** Data supplied **
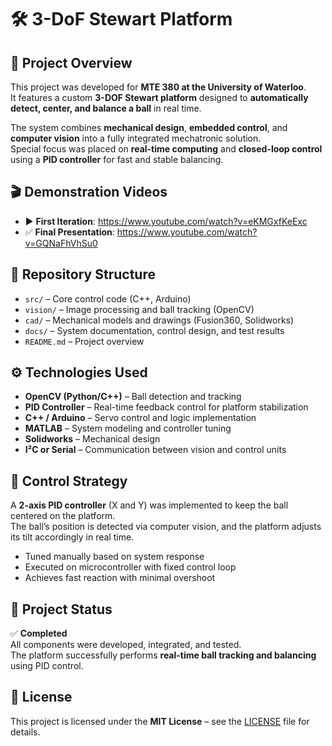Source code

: # 🛠️ 3-DoF Stewart Platform

## 📖 Project Overview

This project was developed for **MTE 380 at the University of Waterloo**.  
It features a custom **3-DOF Stewart platform** designed to **automatically detect, center, and balance a ball** in real time.

The system combines **mechanical design**, **embedded control**, and **computer vision** into a fully integrated mechatronic solution.  
Special focus was placed on **real-time computing** and **closed-loop control** using a **PID controller** for fast and stable balancing.

## 🎬 Demonstration Videos

- ▶️ **First Iteration**: https://www.youtube.com/watch?v=eKMGxfKeExc
- ✅ **Final Presentation**: https://www.youtube.com/watch?v=GQNaFhVhSu0


## 📂 Repository Structure

- `src/` – Core control code (C++, Arduino)  
- `vision/` – Image processing and ball tracking (OpenCV)  
- `cad/` – Mechanical models and drawings (Fusion360, Solidworks)  
- `docs/` – System documentation, control design, and test results  
- `README.md` – Project overview

## ⚙️ Technologies Used

- **OpenCV (Python/C++)** – Ball detection and tracking  
- **PID Controller** – Real-time feedback control for platform stabilization  
- **C++ / Arduino** – Servo control and logic implementation  
- **MATLAB** – System modeling and controller tuning  
- **Solidworks** – Mechanical design  
- **I²C or Serial** – Communication between vision and control units

## 🧠 Control Strategy

A **2-axis PID controller** (X and Y) was implemented to keep the ball centered on the platform.  
The ball’s position is detected via computer vision, and the platform adjusts its tilt accordingly in real time.

- Tuned manually based on system response  
- Executed on microcontroller with fixed control loop  
- Achieves fast reaction with minimal overshoot

## 🚀 Project Status

✅ **Completed**  
All components were developed, integrated, and tested.  
The platform successfully performs **real-time ball tracking and balancing** using PID control.

## 📄 License

This project is licensed under the **MIT License** – see the [LICENSE](./LICENSE) file for details.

** The task **
Please copy every entry exactly, without the pictures.

** Solution **
Source code

: # 🛠️ 3-DoF Stewart Platform

## 📖 Project Overview

This project was developed for **MTE 380 at the University of Waterloo**.  
It features a custom **3-DOF Stewart platform** designed to **automatically detect, center, and balance a ball** in real time.

The system combines **mechanical design**, **embedded control**, and **computer vision** into a fully integrated mechatronic solution.  
Special focus was placed on **real-time computing** and **closed-loop control** using a **PID controller** for fast and stable balancing.

## 🎬 Demonstration Videos

- ▶️ **First Iteration**: https://www.youtube.com/watch?v=eKMGxfKeExc
- ✅ **Final Presentation**: https://www.youtube.com/watch?v=GQNaFhVhSu0


## 📂 Repository Structure

- `src/` – Core control code (C++, Arduino)  
- `vision/` – Image processing and ball tracking (OpenCV)  
- `cad/` – Mechanical models and drawings (Fusion360, Solidworks)  
- `docs/` – System documentation, control design, and test results  
- `README.md` – Project overview

## ⚙️ Technologies Used

- **OpenCV (Python/C++)** – Ball detection and tracking  
- **PID Controller** – Real-time feedback control for platform stabilization  
- **C++ / Arduino** – Servo control and logic implementation  
- **MATLAB** – System modeling and controller tuning  
- **Solidworks** – Mechanical design  
- **I²C or Serial** – Communication between vision and control units

## 🧠 Control Strategy

A **2-axis PID controller** (X and Y) was implemented to keep the ball centered on the platform.  
The ball’s position is detected via computer vision, and the platform adjusts its tilt accordingly in real time.

- Tuned manually based on system response  
- Executed on microcontroller with fixed control loop  
- Achieves fast reaction with minimal overshoot

## 🚀 Project Status

✅ **Completed**  
All components were developed, integrated, and tested.  
The platform successfully performs **real-time ball tracking and balancing** using PID control.

## 📄 License

This project is licensed under the **MIT License** – see the [LICENSE](./LICENSE) file for details.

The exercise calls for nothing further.